The driving catalyst for the story is when Amélie finds an old child’s mementos box buried in the walls of her apartment. She sets out to finding this man and reuniting him with those cherished objects and memories. Yet, Amélie is an introvert so she does this all from a distance and never personally interacting with the man. When she sees the happiness overwhelm him she goes about changing things for the better for those in her life (or worse, depending on how you treat others).

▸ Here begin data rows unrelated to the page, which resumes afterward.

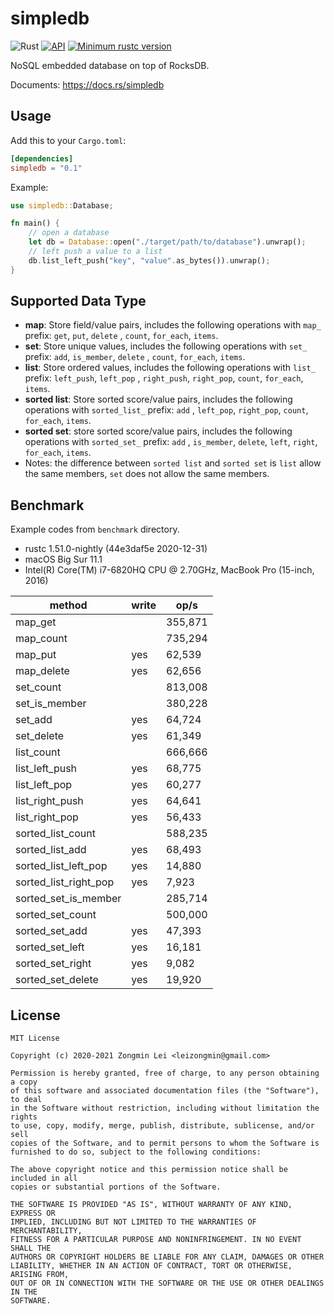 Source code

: # simpledb

![Rust](https://github.com/leizongmin/simpledb/workflows/Rust/badge.svg)
[![API](https://docs.rs/simpledb/badge.svg)](https://docs.rs/simpledb)
[![Minimum rustc version](https://img.shields.io/badge/rustc-1.45+-lightgray.svg)](https://github.com/leizongmin/simpledb#rust-version-requirements)

NoSQL embedded database on top of RocksDB.

Documents: https://docs.rs/simpledb

## Usage

Add this to your `Cargo.toml`:

```toml
[dependencies]
simpledb = "0.1"
```

Example:

```rust
use simpledb::Database;

fn main() {
    // open a database
    let db = Database::open("./target/path/to/database").unwrap();
    // left push a value to a list
    db.list_left_push("key", "value".as_bytes()).unwrap();
}
```

## Supported Data Type

- **map**: Store field/value pairs, includes the following operations with `map_` prefix: `get`, `put`, `delete`
  , `count`, `for_each`, `items`.
- **set**: Store unique values, includes the following operations with `set_` prefix: `add`, `is_member`, `delete`
  , `count`, `for_each`, `items`.
- **list**: Store ordered values, includes the following operations with `list_` prefix: `left_push`, `left_pop`
  , `right_push`, `right_pop`, `count`, `for_each`, `items`.
- **sorted list**: Store sorted score/value pairs, includes the following operations with `sorted_list_` prefix: `add`
  , `left_pop`, `right_pop`, `count`, `for_each`, `items`.
- **sorted set**: store sorted score/value pairs, includes the following operations with `sorted_set_` prefix: `add`
  , `is_member`, `delete`, `left`, `right`, `for_each`, `items`.
- Notes: the difference between `sorted list` and `sorted set` is `list` allow the same members, `set` does not allow
  the same members.

## Benchmark

Example codes from `benchmark` directory.

- rustc 1.51.0-nightly (44e3daf5e 2020-12-31)
- macOS Big Sur 11.1
- Intel(R) Core(TM) i7-6820HQ CPU @ 2.70GHz, MacBook Pro (15-inch, 2016)

| method                | write | op/s    |
| --------------------- | ----- | ------- |
| map_get               |       | 355,871 |
| map_count             |       | 735,294 |
| map_put               | yes   | 62,539  |
| map_delete            | yes   | 62,656  |
| set_count             |       | 813,008 |
| set_is_member         |       | 380,228 |
| set_add               | yes   | 64,724  |
| set_delete            | yes   | 61,349  |
| list_count            |       | 666,666 |
| list_left_push        | yes   | 68,775  |
| list_left_pop         | yes   | 60,277  |
| list_right_push       | yes   | 64,641  |
| list_right_pop        | yes   | 56,433  |
| sorted_list_count     |       | 588,235 |
| sorted_list_add       | yes   | 68,493  |
| sorted_list_left_pop  | yes   | 14,880  |
| sorted_list_right_pop | yes   | 7,923   |
| sorted_set_is_member  |       | 285,714 |
| sorted_set_count      |       | 500,000 |
| sorted_set_add        | yes   | 47,393  |
| sorted_set_left       | yes   | 16,181  |
| sorted_set_right      | yes   | 9,082   |
| sorted_set_delete     | yes   | 19,920  |

## License

```text
MIT License

Copyright (c) 2020-2021 Zongmin Lei <leizongmin@gmail.com>

Permission is hereby granted, free of charge, to any person obtaining a copy
of this software and associated documentation files (the "Software"), to deal
in the Software without restriction, including without limitation the rights
to use, copy, modify, merge, publish, distribute, sublicense, and/or sell
copies of the Software, and to permit persons to whom the Software is
furnished to do so, subject to the following conditions:

The above copyright notice and this permission notice shall be included in all
copies or substantial portions of the Software.

THE SOFTWARE IS PROVIDED "AS IS", WITHOUT WARRANTY OF ANY KIND, EXPRESS OR
IMPLIED, INCLUDING BUT NOT LIMITED TO THE WARRANTIES OF MERCHANTABILITY,
FITNESS FOR A PARTICULAR PURPOSE AND NONINFRINGEMENT. IN NO EVENT SHALL THE
AUTHORS OR COPYRIGHT HOLDERS BE LIABLE FOR ANY CLAIM, DAMAGES OR OTHER
LIABILITY, WHETHER IN AN ACTION OF CONTRACT, TORT OR OTHERWISE, ARISING FROM,
OUT OF OR IN CONNECTION WITH THE SOFTWARE OR THE USE OR OTHER DEALINGS IN THE
SOFTWARE.
```
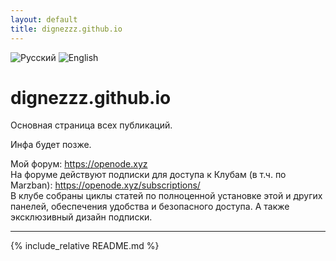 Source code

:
 ```yaml
---
layout: default
title: dignezzz.github.io
---
```


<div class="language-switcher">
    <img src="https://flagcdn.com/32x24/ru.png" alt="Русский" id="ru" class="active">
    <img src="https://flagcdn.com/32x24/gb.png" alt="English" id="en">
</div>

<!-- Контент на русском -->
<div class="lang ru">
    <h1>dignezzz.github.io</h1>
    <p>Основная страница всех публикаций.</p>
    <p>Инфа будет позже.</p>
    <p>
        Мой форум: <a href="https://openode.xyz">https://openode.xyz</a><br>
        На форуме действуют подписки для доступа к Клубам (в т.ч. по Marzban): <a href="https://openode.xyz/subscriptions/">https://openode.xyz/subscriptions/</a><br>
        В клубе собраны циклы статей по полноценной установке этой и других панелей, обеспечения удобства и безопасного доступа. А также эксклюзивный дизайн подписки.
    </p>
</div>

<!-- Контент на английском -->
<div class="lang en" style="display:none;">
    <h1>dignezzz.github.io</h1>
    <p>Main page for all publications.</p>
    <p>Information will be available later.</p>
    <p>
        My forum: <a href="https://openode.xyz">https://openode.xyz</a><br>
        Subscriptions are available on the forum for access to Clubs (including Marzban): <a href="https://openode.xyz/subscriptions/">https://openode.xyz/subscriptions/</a><br>
        The club contains cycles of articles on the full installation of this and other panels, ensuring convenience and secure access. As well as an exclusive subscription design.
    </p>
</div>

<hr>

<div markdown="1">
    {% include_relative README.md %}
</div>

<script src="https://code.jquery.com/jquery-3.6.0.min.js"></script>
<script>
    $(document).ready(function() {
        // Переключение языков
        $('.language-switcher img').click(function() {
            var selectedLang = $(this).attr('id');
            $('.lang').hide();  // Скрываем все языковые блоки
            $('.' + selectedLang).show();  // Показываем только выбранный язык

            // Устанавливаем активный флажок
            $('.language-switcher img').removeClass('active');
            $(this).addClass('active');
        });
    });
</script>
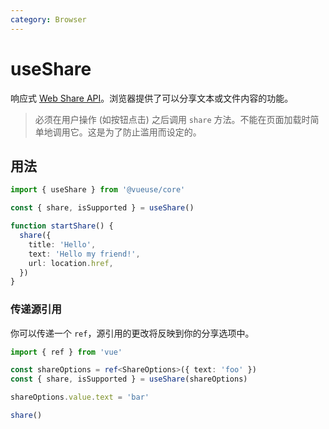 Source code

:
 ```yaml
---
category: Browser
---
```


# useShare

响应式 [Web Share API](https://developer.mozilla.org/en-US/docs/Web/API/Navigator/share)。浏览器提供了可以分享文本或文件内容的功能。

> 必须在用户操作 (如按钮点击) 之后调用 `share` 方法。不能在页面加载时简单地调用它。这是为了防止滥用而设定的。

## 用法

```ts
import { useShare } from '@vueuse/core'

const { share, isSupported } = useShare()

function startShare() {
  share({
    title: 'Hello',
    text: 'Hello my friend!',
    url: location.href,
  })
}
```

### 传递源引用

你可以传递一个 `ref`，源引用的更改将反映到你的分享选项中。

```ts {6}
import { ref } from 'vue'

const shareOptions = ref<ShareOptions>({ text: 'foo' })
const { share, isSupported } = useShare(shareOptions)

shareOptions.value.text = 'bar'

share()
```
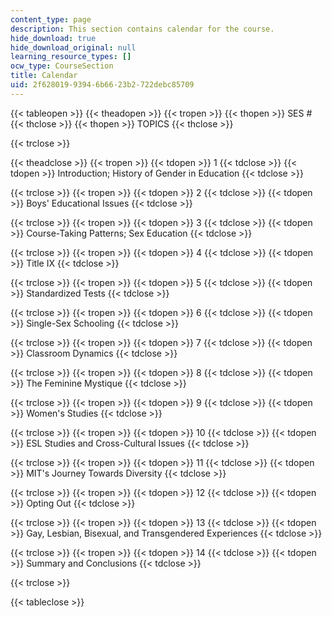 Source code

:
 ```yaml
---
content_type: page
description: This section contains calendar for the course.
hide_download: true
hide_download_original: null
learning_resource_types: []
ocw_type: CourseSection
title: Calendar
uid: 2f628019-9394-6b66-23b2-722debc85709
---
```


{{< tableopen >}}
{{< theadopen >}}
{{< tropen >}}
{{< thopen >}}
SES #
{{< thclose >}}
{{< thopen >}}
TOPICS
{{< thclose >}}

{{< trclose >}}

{{< theadclose >}}
{{< tropen >}}
{{< tdopen >}}
1
{{< tdclose >}}
{{< tdopen >}}
Introduction; History of Gender in Education
{{< tdclose >}}

{{< trclose >}}
{{< tropen >}}
{{< tdopen >}}
2
{{< tdclose >}}
{{< tdopen >}}
Boys' Educational Issues
{{< tdclose >}}

{{< trclose >}}
{{< tropen >}}
{{< tdopen >}}
3
{{< tdclose >}}
{{< tdopen >}}
Course-Taking Patterns; Sex Education
{{< tdclose >}}

{{< trclose >}}
{{< tropen >}}
{{< tdopen >}}
4
{{< tdclose >}}
{{< tdopen >}}
Title IX
{{< tdclose >}}

{{< trclose >}}
{{< tropen >}}
{{< tdopen >}}
5
{{< tdclose >}}
{{< tdopen >}}
Standardized Tests
{{< tdclose >}}

{{< trclose >}}
{{< tropen >}}
{{< tdopen >}}
6
{{< tdclose >}}
{{< tdopen >}}
Single-Sex Schooling
{{< tdclose >}}

{{< trclose >}}
{{< tropen >}}
{{< tdopen >}}
7
{{< tdclose >}}
{{< tdopen >}}
Classroom Dynamics
{{< tdclose >}}

{{< trclose >}}
{{< tropen >}}
{{< tdopen >}}
8
{{< tdclose >}}
{{< tdopen >}}
The Feminine Mystique
{{< tdclose >}}

{{< trclose >}}
{{< tropen >}}
{{< tdopen >}}
9
{{< tdclose >}}
{{< tdopen >}}
Women's Studies
{{< tdclose >}}

{{< trclose >}}
{{< tropen >}}
{{< tdopen >}}
10
{{< tdclose >}}
{{< tdopen >}}
ESL Studies and Cross-Cultural Issues
{{< tdclose >}}

{{< trclose >}}
{{< tropen >}}
{{< tdopen >}}
11
{{< tdclose >}}
{{< tdopen >}}
MIT's Journey Towards Diversity
{{< tdclose >}}

{{< trclose >}}
{{< tropen >}}
{{< tdopen >}}
12
{{< tdclose >}}
{{< tdopen >}}
Opting Out
{{< tdclose >}}

{{< trclose >}}
{{< tropen >}}
{{< tdopen >}}
13
{{< tdclose >}}
{{< tdopen >}}
Gay, Lesbian, Bisexual, and Transgendered Experiences
{{< tdclose >}}

{{< trclose >}}
{{< tropen >}}
{{< tdopen >}}
14
{{< tdclose >}}
{{< tdopen >}}
Summary and Conclusions
{{< tdclose >}}

{{< trclose >}}

{{< tableclose >}} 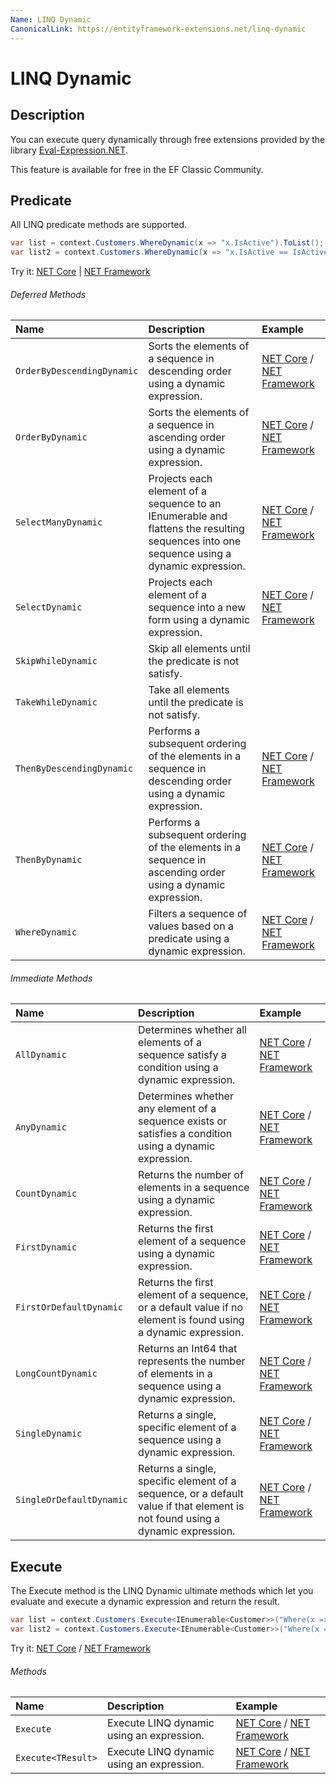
 ```yaml
---
Name: LINQ Dynamic
CanonicalLink: https://entityframework-extensions.net/linq-dynamic
---
```


# LINQ Dynamic

## Description
You can execute query dynamically through free extensions provided by the library [Eval-Expression.NET](https://eval-expression.net/).

This feature is available for free in the EF Classic Community.

## Predicate

All LINQ predicate methods are supported.

```csharp
var list = context.Customers.WhereDynamic(x => "x.IsActive").ToList();
var list2 = context.Customers.WhereDynamic(x => "x.IsActive == IsActive", new { IsActive = false }).ToList();
```
Try it: [NET Core](https://dotnetfiddle.net/Exa0zS) | [NET Framework](https://dotnetfiddle.net/GTttpq)

###### Deferred Methods
| Name | Description | Example |
| :--- | :---------- | :------ |
| `OrderByDescendingDynamic` | Sorts the elements of a sequence in descending order using a dynamic expression. | [NET Core](https://dotnetfiddle.net/zt3MEa) / [NET Framework](https://dotnetfiddle.net/doNrVQ) |
| `OrderByDynamic` | Sorts the elements of a sequence in ascending order using a dynamic expression. | [NET Core](https://dotnetfiddle.net/9GvILu) / [NET Framework](https://dotnetfiddle.net/rzKycR) |
| `SelectManyDynamic` | Projects each element of a sequence to an IEnumerable<T> and flattens the resulting sequences into one sequence using a dynamic expression. | [NET Core](https://dotnetfiddle.net/toMh6j) / [NET Framework](https://dotnetfiddle.net/KLF5e7) |
| `SelectDynamic` | Projects each element of a sequence into a new form using a dynamic expression. | [NET Core](https://dotnetfiddle.net/X9uPDb) / [NET Framework](https://dotnetfiddle.net/YE83om) |
| `SkipWhileDynamic` | Skip all elements until the predicate is not satisfy. | |
| `TakeWhileDynamic` | Take all elements until the predicate is not satisfy. | |
| `ThenByDescendingDynamic` | Performs a subsequent ordering of the elements in a sequence in descending order using a dynamic expression. | [NET Core](https://dotnetfiddle.net/Kd2WQY) / [NET Framework](https://dotnetfiddle.net/8FxroD) |
| `ThenByDynamic` | Performs a subsequent ordering of the elements in a sequence in ascending order using a dynamic expression. | [NET Core](https://dotnetfiddle.net/9pyiEV) / [NET Framework](https://dotnetfiddle.net/pVCcRf) |
| `WhereDynamic` | Filters a sequence of values based on a predicate using a dynamic expression. | [NET Core](https://dotnetfiddle.net/z8t5wV) / [NET Framework](https://dotnetfiddle.net/QhVfRW) |

###### Immediate Methods
| Name | Description | Example |
| :--- | :---------- | :------ |
| `AllDynamic` | Determines whether all elements of a sequence satisfy a condition using a dynamic expression. | [NET Core](https://dotnetfiddle.net/XrG83V)  / [NET Framework](https://dotnetfiddle.net/YCT73M) |
| `AnyDynamic` | Determines whether any element of a sequence exists or satisfies a condition using a dynamic expression. | [NET Core](https://dotnetfiddle.net/Gh9OSM) / [NET Framework](https://dotnetfiddle.net/vEbwLr) |
| `CountDynamic` | Returns the number of elements in a sequence using a dynamic expression. | [NET Core](https://dotnetfiddle.net/ox7EFW) / [NET Framework](https://dotnetfiddle.net/v8rqKV) |
| `FirstDynamic` | Returns the first element of a sequence using a dynamic expression. | [NET Core](https://dotnetfiddle.net/gW1CqX) / [NET Framework](https://dotnetfiddle.net/CfxUKL) |
| `FirstOrDefaultDynamic` | Returns the first element of a sequence, or a default value if no element is found using a dynamic expression. | [NET Core](https://dotnetfiddle.net/3ZlZuq) / [NET Framework](https://dotnetfiddle.net/UX3Ymb) |
| `LongCountDynamic` | Returns an Int64 that represents the number of elements in a sequence using a dynamic expression. | [NET Core](https://dotnetfiddle.net/fc6TLH) / [NET Framework](https://dotnetfiddle.net/4xrM1d) |
| `SingleDynamic` | Returns a single, specific element of a sequence using a dynamic expression. | [NET Core](https://dotnetfiddle.net/SHPNY8)  / [NET Framework](https://dotnetfiddle.net/onW4hW) |
| `SingleOrDefaultDynamic` | Returns a single, specific element of a sequence, or a default value if that element is not found using a dynamic expression. | [NET Core](https://dotnetfiddle.net/S07cJB) / [NET Framework](https://dotnetfiddle.net/nU97uw) |

## Execute

The Execute method is the LINQ Dynamic ultimate methods which let you evaluate and execute a dynamic expression and return the result.

```csharp
var list = context.Customers.Execute<IEnumerable<Customer>>("Where(x => x.IsActive == true)").ToList();
var list2 = context.Customers.Execute<IEnumerable<Customer>>("Where(x => x.IsActive == IsActive)", new { IsActive = false }).ToList();
```
Try it: [NET Core](https://dotnetfiddle.net/u2HVih) / [NET Framework](https://dotnetfiddle.net/7S3JS0)

###### Methods
| Name | Description | Example |
| :--- | :---------- | :------ |
| `Execute` | Execute LINQ dynamic using an expression. | [NET Core](https://dotnetfiddle.net/FU2FsS) / [NET Framework](https://dotnetfiddle.net/z1jIkv) |
| `Execute<TResult>` | Execute LINQ dynamic using an expression. | [NET Core](https://dotnetfiddle.net/YgaB4Y) / [NET Framework](https://dotnetfiddle.net/jgOyFi) |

Amélie does capture the essence of what it’s like to be an introvert. There is the sense of loneliness and solitude, the flights of fancy, and the struggle to make connections with others, but there is a pleasant and bright tone to balance things out. Audrey Tautou does a wonderful job of inhabiting this type of very rarely seen character in film. It doesn’t hurt that she has very wide, expressive eyes that help sell moments of her imagination and breaking the fourth wall. It’s almost as if she is letting you, the viewer, into her world and making a connection with you..
My tastes in IPAs has changed over the years. When I first started out getting into IPAs this might have been a bit too much for me, but as I grew accustomed to them this would have hit the sport. But now I’m not as much into the resinous piney bitterness, and more enjoying the tropical hopped IPAs. Extrovert has a an IBU level of 75 that comes off more intense than that. This is a solid IPA that’ll find its fans if it hasn’t already.
I’ll admit Amélie might be an overload of quirkiness for some, and I can understand those concerns. While I love these types of films, it can be aggravating when a character is busting at the seams with quirks and nothing else. Yet this film has fleshed out characters, lush visual storytelling, and a sense of humor that could win you over. It might also help you get some insight into that introvert in your life.